[Collected data]

++++

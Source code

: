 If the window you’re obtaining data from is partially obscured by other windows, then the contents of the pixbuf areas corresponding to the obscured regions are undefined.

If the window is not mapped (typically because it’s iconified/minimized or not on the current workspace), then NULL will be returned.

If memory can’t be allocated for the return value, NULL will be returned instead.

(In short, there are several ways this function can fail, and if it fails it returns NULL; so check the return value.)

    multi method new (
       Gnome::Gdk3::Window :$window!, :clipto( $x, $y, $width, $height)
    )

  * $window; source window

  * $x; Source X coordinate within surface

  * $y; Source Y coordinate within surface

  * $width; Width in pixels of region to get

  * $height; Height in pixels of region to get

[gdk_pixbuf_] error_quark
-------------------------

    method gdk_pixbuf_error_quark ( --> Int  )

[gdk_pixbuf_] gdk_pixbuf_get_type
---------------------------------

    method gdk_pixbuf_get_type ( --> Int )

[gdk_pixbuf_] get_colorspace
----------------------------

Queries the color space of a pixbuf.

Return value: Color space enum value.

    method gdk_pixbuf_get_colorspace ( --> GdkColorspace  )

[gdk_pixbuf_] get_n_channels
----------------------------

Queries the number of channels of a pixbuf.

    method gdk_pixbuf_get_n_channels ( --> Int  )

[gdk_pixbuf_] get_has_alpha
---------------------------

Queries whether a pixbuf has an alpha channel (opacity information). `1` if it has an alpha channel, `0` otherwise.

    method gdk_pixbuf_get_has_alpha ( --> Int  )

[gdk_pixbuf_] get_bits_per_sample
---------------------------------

++++

- _What needs to be done_
Your output should be an exact copy of the lines from the one containing "Queries the color space of a pixbuf." through the last line of the data above.

- _The answer_
Queries the color space of a pixbuf.

Return value: Color space enum value.

    method gdk_pixbuf_get_colorspace ( --> GdkColorspace  )

[gdk_pixbuf_] get_n_channels
----------------------------

Queries the number of channels of a pixbuf.

    method gdk_pixbuf_get_n_channels ( --> Int  )

[gdk_pixbuf_] get_has_alpha
---------------------------

Queries whether a pixbuf has an alpha channel (opacity information). `1` if it has an alpha channel, `0` otherwise.

    method gdk_pixbuf_get_has_alpha ( --> Int  )

[gdk_pixbuf_] get_bits_per_sample
---------------------------------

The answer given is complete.